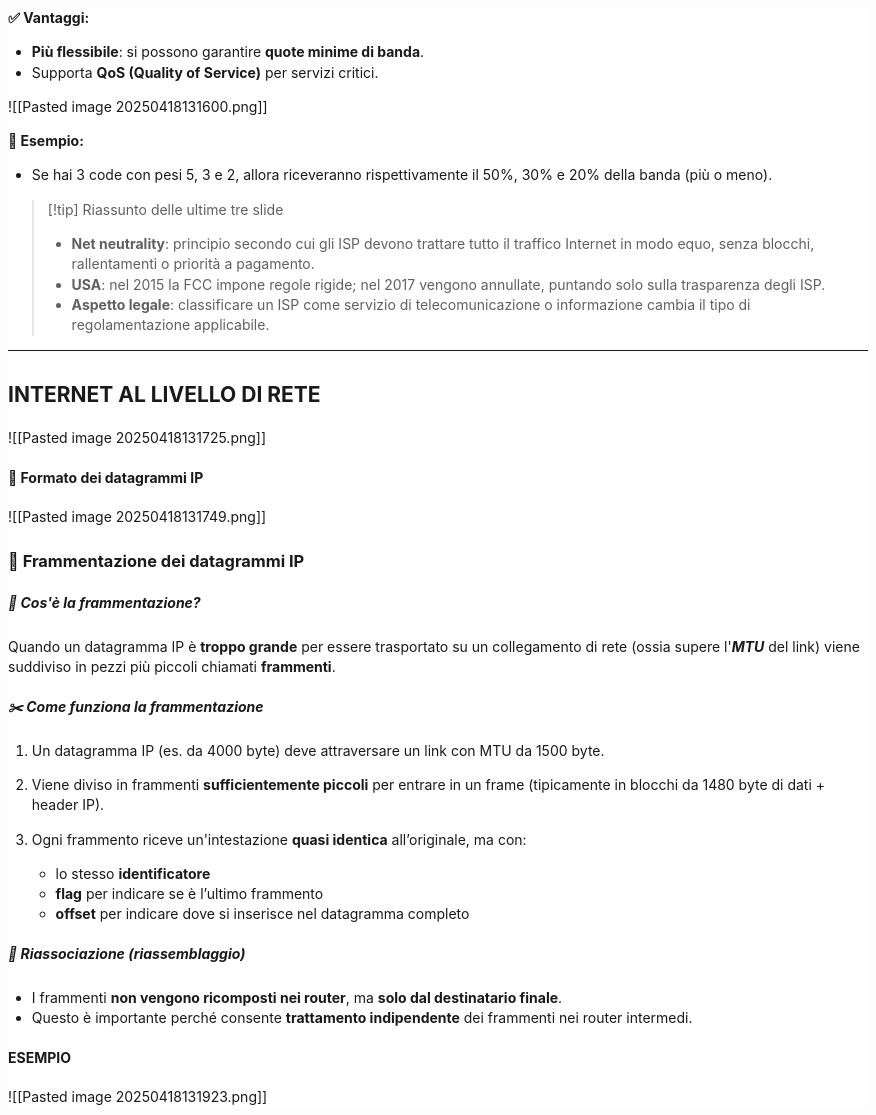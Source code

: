 **✅ Vantaggi:**
- **Più flessibile**: si possono garantire **quote minime di banda**.
- Supporta **QoS (Quality of Service)** per servizi critici.

![[Pasted image 20250418131600.png]]

**📌 Esempio:**
- Se hai 3 code con pesi 5, 3 e 2, allora riceveranno rispettivamente il 50%, 30% e 20% della banda (più o meno).


>[!tip] Riassunto delle ultime tre slide
>- **Net neutrality**: principio secondo cui gli ISP devono trattare tutto il traffico Internet in modo equo, senza blocchi, rallentamenti o priorità a pagamento.
>- **USA**: nel 2015 la FCC impone regole rigide; nel 2017 vengono annullate, puntando solo sulla trasparenza degli ISP.
>- **Aspetto legale**: classificare un ISP come servizio di telecomunicazione o informazione cambia il tipo di regolamentazione applicabile.


---
## INTERNET AL LIVELLO DI RETE

![[Pasted image 20250418131725.png]]

#### **🔧 Formato dei datagrammi IP**
![[Pasted image 20250418131749.png]]


### 🧩 **Frammentazione dei datagrammi IP**
##### 🧱 **Cos'è la frammentazione?**
Quando un datagramma IP è **troppo grande** per essere trasportato su un collegamento di rete (ossia supere l'***MTU*** del link) viene suddiviso in pezzi più piccoli chiamati **frammenti**.

##### ✂️ **Come funziona la frammentazione**
1. Un datagramma IP (es. da 4000 byte) deve attraversare un link con MTU da 1500 byte.
	
2. Viene diviso in frammenti **sufficientemente piccoli** per entrare in un frame (tipicamente in blocchi da 1480 byte di dati + header IP).
	
3. Ogni frammento riceve un'intestazione **quasi identica** all’originale, ma con:
    - lo stesso **identificatore**
    - **flag** per indicare se è l’ultimo frammento
    - **offset** per indicare dove si inserisce nel datagramma completo

##### 🧩 **Riassociazione (riassemblaggio)**
- I frammenti **non vengono ricomposti nei router**, ma **solo dal destinatario finale**.
- Questo è importante perché consente **trattamento indipendente** dei frammenti nei router intermedi.


#### ESEMPIO
![[Pasted image 20250418131923.png]]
......
EXERCISE AIM »
Your answer should consist only of the lines above between the line holding "- Supporta **QoS" and the line holding "##### 🧱 **Cos'è la frammentazione?**", inclusive, each transcribed exactly.

SOLUTION TO THE PROBLEM »
- Supporta **QoS (Quality of Service)** per servizi critici.

![[Pasted image 20250418131600.png]]

**📌 Esempio:**
- Se hai 3 code con pesi 5, 3 e 2, allora riceveranno rispettivamente il 50%, 30% e 20% della banda (più o meno).


>[!tip] Riassunto delle ultime tre slide
>- **Net neutrality**: principio secondo cui gli ISP devono trattare tutto il traffico Internet in modo equo, senza blocchi, rallentamenti o priorità a pagamento.
>- **USA**: nel 2015 la FCC impone regole rigide; nel 2017 vengono annullate, puntando solo sulla trasparenza degli ISP.
>- **Aspetto legale**: classificare un ISP come servizio di telecomunicazione o informazione cambia il tipo di regolamentazione applicabile.


---
## INTERNET AL LIVELLO DI RETE

![[Pasted image 20250418131725.png]]

#### **🔧 Formato dei datagrammi IP**
![[Pasted image 20250418131749.png]]


### 🧩 **Frammentazione dei datagrammi IP**
##### 🧱 **Cos'è la frammentazione?**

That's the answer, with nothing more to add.